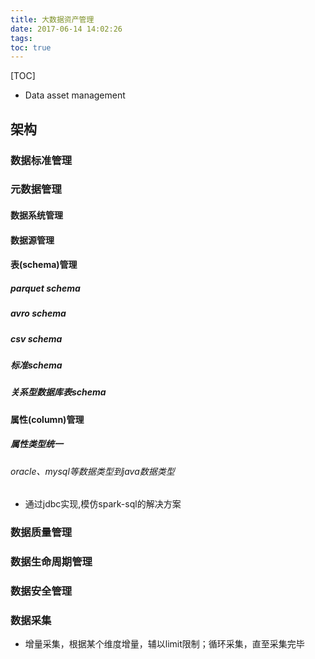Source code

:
 ```yaml
---
title: 大数据资产管理
date: 2017-06-14 14:02:26
tags:
toc: true
---
```


[TOC]

- Data asset management


## 架构


### 数据标准管理



### 元数据管理

#### 数据系统管理

#### 数据源管理

#### 表(schema)管理
##### parquet schema


##### avro schema


##### csv schema


##### 标准schema


##### 关系型数据库表schema



#### 属性(column)管理

##### 属性类型统一

###### oracle、mysql等数据类型到java数据类型
- 通过jdbc实现,模仿spark-sql的解决方案


### 



### 数据质量管理



### 数据生命周期管理


### 数据安全管理




### 数据采集
- 增量采集，根据某个维度增量，辅以limit限制；循环采集，直至采集完毕
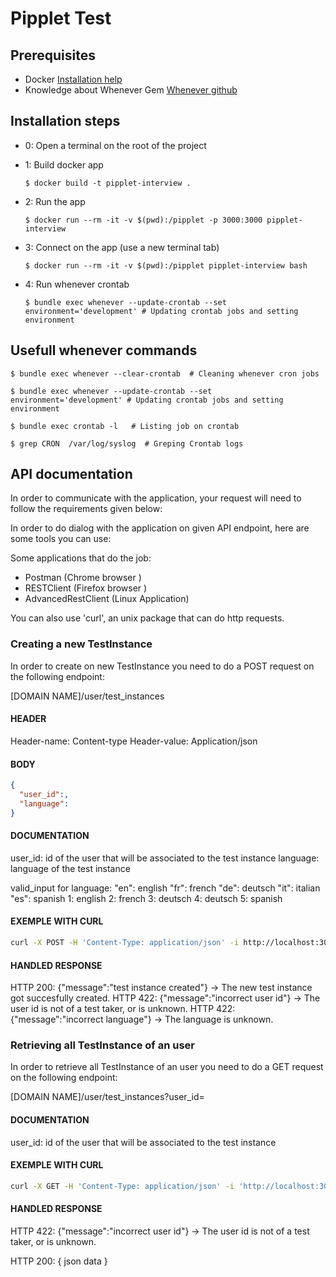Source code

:# Pipplet Test

## Prerequisites

- Docker [Installation help](https://docs.docker.com/get-docker/)
- Knowledge about Whenever Gem [Whenever github](https://github.com/javan/whenever)

## Installation steps
- 0: Open a terminal on the root of the project

- 1: Build docker app

  ```
  $ docker build -t pipplet-interview .
  ```

- 2: Run the app

  ```
  $ docker run --rm -it -v $(pwd):/pipplet -p 3000:3000 pipplet-interview
  ```

- 3: Connect on the app (use a new terminal tab)

  ```
  $ docker run --rm -it -v $(pwd):/pipplet pipplet-interview bash
  ```

- 4: Run whenever crontab

  ```
  $ bundle exec whenever --update-crontab --set environment='development' # Updating crontab jobs and setting environment
  ```

## Usefull whenever commands

  ```
  $ bundle exec whenever --clear-crontab  # Cleaning whenever cron jobs
  ```

  ```
  $ bundle exec whenever --update-crontab --set environment='development' # Updating crontab jobs and setting environment
  ```

  ```
  $ bundle exec crontab -l   # Listing job on crontab
  ```

  ```
  $ grep CRON  /var/log/syslog  # Greping Crontab logs
  ```

## API documentation

In order to communicate with the application, your request will need to follow the requirements given below:

In order to do dialog with the application on given API endpoint, here are some tools you can use:

Some applications that do the job:
- Postman (Chrome browser )
- RESTClient (Firefox browser )
- AdvancedRestClient (Linux Application)

You can also use 'curl', an unix package that can do http requests.

### Creating a new TestInstance

In order to create on new TestInstance you need to do a POST request on the following endpoint:

[DOMAIN NAME]/user/test_instances

#### HEADER

Header-name: Content-type
Header-value: Application/json

#### BODY

```json
{
  "user_id":,
  "language":
}
```

#### DOCUMENTATION

user_id: id of the user that will be associated to the test instance
language: language of the test instance

valid_input for language:
"en": english
"fr": french
"de": deutsch
"it": italian
"es": spanish
1: english
2: french
3: deutsch
4: deutsch
5: spanish

#### EXEMPLE WITH CURL

```bash
curl -X POST -H 'Content-Type: application/json' -i http://localhost:3000/user/test_instances --data '{ "user_id": 1, "language": 1 }'
```

#### HANDLED RESPONSE

HTTP 200: {"message":"test instance created"} -> The new test instance got succesfully created.
HTTP 422: {"message":"incorrect user id"} -> The user id is not of a test taker, or is unknown.
HTTP 422: {"message":"incorrect language"} -> The language is unknown.

### Retrieving all TestInstance of an user

In order to retrieve all TestInstance of an user you need to do a GET request on the following endpoint:

[DOMAIN NAME]/user/test_instances?user_id=

#### DOCUMENTATION

user_id: id of the user that will be associated to the test instance

#### EXEMPLE WITH CURL

```bash
curl -X GET -H 'Content-Type: application/json' -i 'http://localhost:3000/user/test_instances?user_id=1'
```

#### HANDLED RESPONSE

HTTP 422: {"message":"incorrect user id"} -> The user id is not of a test taker, or is unknown.

HTTP 200: { json data }
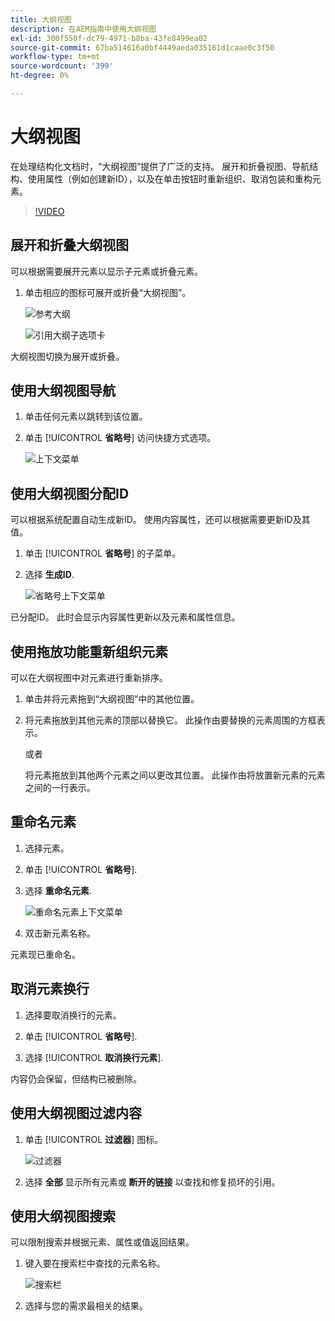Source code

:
 ```yaml
---
title: 大纲视图
description: 在AEM指南中使用大纲视图
exl-id: 300f550f-dc79-4971-b8ba-43fe8499ea02
source-git-commit: 67ba514616a0bf4449aeda035161d1caae0c3f50
workflow-type: tm+mt
source-wordcount: '399'
ht-degree: 0%

---
```


# 大纲视图

在处理结构化文档时，“大纲视图”提供了广泛的支持。 展开和折叠视图、导航结构、使用属性（例如创建新ID），以及在单击按钮时重新组织、取消包装和重构元素。

>[!VIDEO](https://video.tv.adobe.com/v/342767?quality=12&learn=on)

## 展开和折叠大纲视图

可以根据需要展开元素以显示子元素或折叠元素。

1. 单击相应的图标可展开或折叠“大纲视图”。

   ![参考大纲](images/lesson-6/outline-collapsed-before.png)

   ![引用大纲子选项卡](images/lesson-6/outline-expanded-after.png)

大纲视图切换为展开或折叠。

## 使用大纲视图导航

1. 单击任何元素以跳转到该位置。

1. 单击 [!UICONTROL **省略号**] 访问快捷方式选项。

   ![上下文菜单](images/lesson-6/shortcut-options.png)

## 使用大纲视图分配ID

可以根据系统配置自动生成新ID。 使用内容属性，还可以根据需要更新ID及其值。

1. 单击 [!UICONTROL **省略号**] 的子菜单。

1. 选择 **生成ID**.

   ![省略号上下文菜单](images/lesson-6/ellipsis-popup.png)

已分配ID。 此时会显示内容属性更新以及元素和属性信息。

## 使用拖放功能重新组织元素

可以在大纲视图中对元素进行重新排序。

1. 单击并将元素拖到“大纲视图”中的其他位置。

1. 将元素拖放到其他元素的顶部以替换它。 此操作由要替换的元素周围的方框表示。

   或者

   将元素拖放到其他两个元素之间以更改其位置。 此操作由将放置新元素的元素之间的一行表示。

## 重命名元素

1. 选择元素。

1. 单击 [!UICONTROL **省略号**].

1. 选择 **重命名元素**.

   ![重命名元素上下文菜单](images/lesson-6/rename-before.png)

1. 双击新元素名称。

元素现已重命名。

## 取消元素换行

1. 选择要取消换行的元素。

1. 单击 [!UICONTROL **省略号**].

1. 选择 [!UICONTROL **取消换行元素**].

内容仍会保留，但结构已被删除。

## 使用大纲视图过滤内容

1. 单击 [!UICONTROL **过滤器**] 图标。

   ![过滤器](images/lesson-6/filter-icon.png)

1. 选择 **全部** 显示所有元素或 **断开的链接** 以查找和修复损坏的引用。

## 使用大纲视图搜索

可以限制搜索并根据元素、属性或值返回结果。

1. 键入要在搜索栏中查找的元素名称。

   ![搜索栏](images/lesson-6/search-bar.png)

1. 选择与您的需求最相关的结果。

#### Work to complete:
The expected output is every entry, retyped exactly, with all pictures removed.

#### Exercise response:
Source code

:
 ```yaml
---
title: 大数据资产管理
date: 2017-06-14 14:02:26
tags:
toc: true
---
```


[TOC]

- Data asset management


## 架构


### 数据标准管理



### 元数据管理

#### 数据系统管理

#### 数据源管理

#### 表(schema)管理
##### parquet schema


##### avro schema


##### csv schema


##### 标准schema


##### 关系型数据库表schema



#### 属性(column)管理

##### 属性类型统一

###### oracle、mysql等数据类型到java数据类型
- 通过jdbc实现,模仿spark-sql的解决方案


### 



### 数据质量管理



### 数据生命周期管理


### 数据安全管理




### 数据采集
- 增量采集，根据某个维度增量，辅以limit限制；循环采集，直至采集完毕
Source code

:# Pipplet Test

## Prerequisites

- Docker [Installation help](https://docs.docker.com/get-docker/)
- Knowledge about Whenever Gem [Whenever github](https://github.com/javan/whenever)

## Installation steps
- 0: Open a terminal on the root of the project

- 1: Build docker app

  ```
  $ docker build -t pipplet-interview .
  ```

- 2: Run the app

  ```
  $ docker run --rm -it -v $(pwd):/pipplet -p 3000:3000 pipplet-interview
  ```

- 3: Connect on the app (use a new terminal tab)

  ```
  $ docker run --rm -it -v $(pwd):/pipplet pipplet-interview bash
  ```

- 4: Run whenever crontab

  ```
  $ bundle exec whenever --update-crontab --set environment='development' # Updating crontab jobs and setting environment
  ```

## Usefull whenever commands

  ```
  $ bundle exec whenever --clear-crontab  # Cleaning whenever cron jobs
  ```

  ```
  $ bundle exec whenever --update-crontab --set environment='development' # Updating crontab jobs and setting environment
  ```

  ```
  $ bundle exec crontab -l   # Listing job on crontab
  ```

  ```
  $ grep CRON  /var/log/syslog  # Greping Crontab logs
  ```

## API documentation

In order to communicate with the application, your request will need to follow the requirements given below:

In order to do dialog with the application on given API endpoint, here are some tools you can use:

Some applications that do the job:
- Postman (Chrome browser )
- RESTClient (Firefox browser )
- AdvancedRestClient (Linux Application)

You can also use 'curl', an unix package that can do http requests.

### Creating a new TestInstance

In order to create on new TestInstance you need to do a POST request on the following endpoint:

[DOMAIN NAME]/user/test_instances

#### HEADER

Header-name: Content-type
Header-value: Application/json

#### BODY

```json
{
  "user_id":,
  "language":
}
```

#### DOCUMENTATION

user_id: id of the user that will be associated to the test instance
language: language of the test instance

valid_input for language:
"en": english
"fr": french
"de": deutsch
"it": italian
"es": spanish
1: english
2: french
3: deutsch
4: deutsch
5: spanish

#### EXEMPLE WITH CURL

```bash
curl -X POST -H 'Content-Type: application/json' -i http://localhost:3000/user/test_instances --data '{ "user_id": 1, "language": 1 }'
```

#### HANDLED RESPONSE

HTTP 200: {"message":"test instance created"} -> The new test instance got succesfully created.
HTTP 422: {"message":"incorrect user id"} -> The user id is not of a test taker, or is unknown.
HTTP 422: {"message":"incorrect language"} -> The language is unknown.

### Retrieving all TestInstance of an user

In order to retrieve all TestInstance of an user you need to do a GET request on the following endpoint:

[DOMAIN NAME]/user/test_instances?user_id=

#### DOCUMENTATION

user_id: id of the user that will be associated to the test instance

#### EXEMPLE WITH CURL

```bash
curl -X GET -H 'Content-Type: application/json' -i 'http://localhost:3000/user/test_instances?user_id=1'
```

#### HANDLED RESPONSE

HTTP 422: {"message":"incorrect user id"} -> The user id is not of a test taker, or is unknown.

HTTP 200: { json data }
Source code

:
 ```yaml
---
title: 大纲视图
description: 在AEM指南中使用大纲视图
exl-id: 300f550f-dc79-4971-b8ba-43fe8499ea02
source-git-commit: 67ba514616a0bf4449aeda035161d1caae0c3f50
workflow-type: tm+mt
source-wordcount: '399'
ht-degree: 0%

---
```


# 大纲视图

在处理结构化文档时，“大纲视图”提供了广泛的支持。 展开和折叠视图、导航结构、使用属性（例如创建新ID），以及在单击按钮时重新组织、取消包装和重构元素。

>[!VIDEO](https://video.tv.adobe.com/v/342767?quality=12&learn=on)

## 展开和折叠大纲视图

可以根据需要展开元素以显示子元素或折叠元素。

1. 单击相应的图标可展开或折叠“大纲视图”。

   ![参考大纲](images/lesson-6/outline-collapsed-before.png)

   ![引用大纲子选项卡](images/lesson-6/outline-expanded-after.png)

大纲视图切换为展开或折叠。

## 使用大纲视图导航

1. 单击任何元素以跳转到该位置。

1. 单击 [!UICONTROL **省略号**] 访问快捷方式选项。

   ![上下文菜单](images/lesson-6/shortcut-options.png)

## 使用大纲视图分配ID

可以根据系统配置自动生成新ID。 使用内容属性，还可以根据需要更新ID及其值。

1. 单击 [!UICONTROL **省略号**] 的子菜单。

1. 选择 **生成ID**.

   ![省略号上下文菜单](images/lesson-6/ellipsis-popup.png)

已分配ID。 此时会显示内容属性更新以及元素和属性信息。

## 使用拖放功能重新组织元素

可以在大纲视图中对元素进行重新排序。

1. 单击并将元素拖到“大纲视图”中的其他位置。

1. 将元素拖放到其他元素的顶部以替换它。 此操作由要替换的元素周围的方框表示。

   或者

   将元素拖放到其他两个元素之间以更改其位置。 此操作由将放置新元素的元素之间的一行表示。

## 重命名元素

1. 选择元素。

1. 单击 [!UICONTROL **省略号**].

1. 选择 **重命名元素**.

   ![重命名元素上下文菜单](images/lesson-6/rename-before.png)

1. 双击新元素名称。

元素现已重命名。

## 取消元素换行

1. 选择要取消换行的元素。

1. 单击 [!UICONTROL **省略号**].

1. 选择 [!UICONTROL **取消换行元素**].

内容仍会保留，但结构已被删除。

## 使用大纲视图过滤内容

1. 单击 [!UICONTROL **过滤器**] 图标。

   ![过滤器](images/lesson-6/filter-icon.png)

1. 选择 **全部** 显示所有元素或 **断开的链接** 以查找和修复损坏的引用。

## 使用大纲视图搜索

可以限制搜索并根据元素、属性或值返回结果。

1. 键入要在搜索栏中查找的元素名称。

   ![搜索栏](images/lesson-6/search-bar.png)

1. 选择与您的需求最相关的结果。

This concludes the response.